PROBLEM DESCRIPTION | Beneath this task are records; print exactly the stretch of them from the line with "De mest framgångsrika" through the line with "1. **Bättre infrastruktur**: Snabbare", both ends included.

ENTRIES SHOWN |

—————

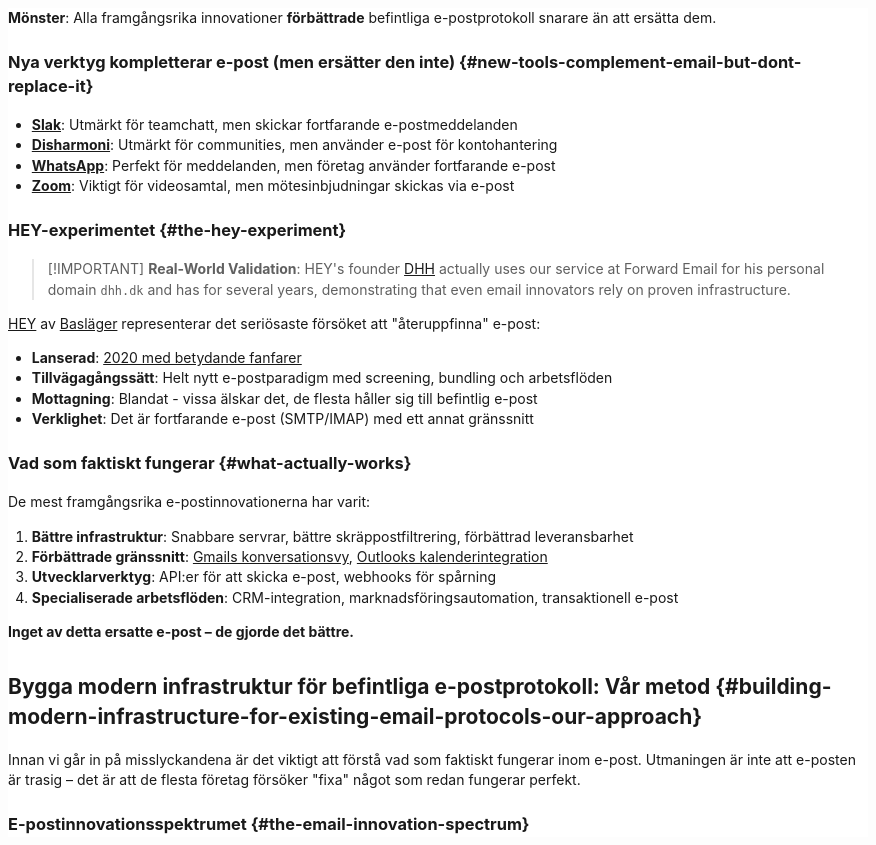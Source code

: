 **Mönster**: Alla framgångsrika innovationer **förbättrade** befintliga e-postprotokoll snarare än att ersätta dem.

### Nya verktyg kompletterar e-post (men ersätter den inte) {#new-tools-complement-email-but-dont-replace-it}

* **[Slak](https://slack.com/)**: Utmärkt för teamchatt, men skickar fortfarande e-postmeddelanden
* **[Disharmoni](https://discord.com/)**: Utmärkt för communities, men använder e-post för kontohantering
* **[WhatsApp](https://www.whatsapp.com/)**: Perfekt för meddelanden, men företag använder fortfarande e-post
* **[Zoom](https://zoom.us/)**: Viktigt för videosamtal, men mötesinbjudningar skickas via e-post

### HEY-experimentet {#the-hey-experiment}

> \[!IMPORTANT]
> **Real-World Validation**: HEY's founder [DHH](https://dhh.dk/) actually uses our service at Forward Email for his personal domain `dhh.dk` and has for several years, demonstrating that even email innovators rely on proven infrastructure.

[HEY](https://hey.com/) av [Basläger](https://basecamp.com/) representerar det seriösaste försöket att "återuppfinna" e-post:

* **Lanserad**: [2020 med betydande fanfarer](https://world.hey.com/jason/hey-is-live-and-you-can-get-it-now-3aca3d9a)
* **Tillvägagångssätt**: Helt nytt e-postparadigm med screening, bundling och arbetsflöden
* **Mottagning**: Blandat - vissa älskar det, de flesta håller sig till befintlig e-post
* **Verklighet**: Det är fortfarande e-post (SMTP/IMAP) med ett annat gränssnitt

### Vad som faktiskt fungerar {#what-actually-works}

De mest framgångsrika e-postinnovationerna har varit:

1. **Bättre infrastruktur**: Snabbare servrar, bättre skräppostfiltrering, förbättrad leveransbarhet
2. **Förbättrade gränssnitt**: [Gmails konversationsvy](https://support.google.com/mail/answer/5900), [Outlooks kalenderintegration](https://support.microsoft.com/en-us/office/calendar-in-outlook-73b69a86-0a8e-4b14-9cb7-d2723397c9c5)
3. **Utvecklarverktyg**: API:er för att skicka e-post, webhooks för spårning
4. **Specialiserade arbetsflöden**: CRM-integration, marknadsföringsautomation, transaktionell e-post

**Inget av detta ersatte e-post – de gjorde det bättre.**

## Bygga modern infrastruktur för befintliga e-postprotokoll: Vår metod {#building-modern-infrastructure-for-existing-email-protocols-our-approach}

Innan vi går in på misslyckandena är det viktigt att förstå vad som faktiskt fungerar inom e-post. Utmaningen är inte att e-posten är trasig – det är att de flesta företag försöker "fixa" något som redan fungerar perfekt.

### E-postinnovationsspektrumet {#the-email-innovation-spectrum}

—————

RESPONSE AREA |
De mest framgångsrika e-postinnovationerna har varit:

1. **Bättre infrastruktur**: Snabbare servrar, bättre skräppostfiltrering, förbättrad leveransbarhet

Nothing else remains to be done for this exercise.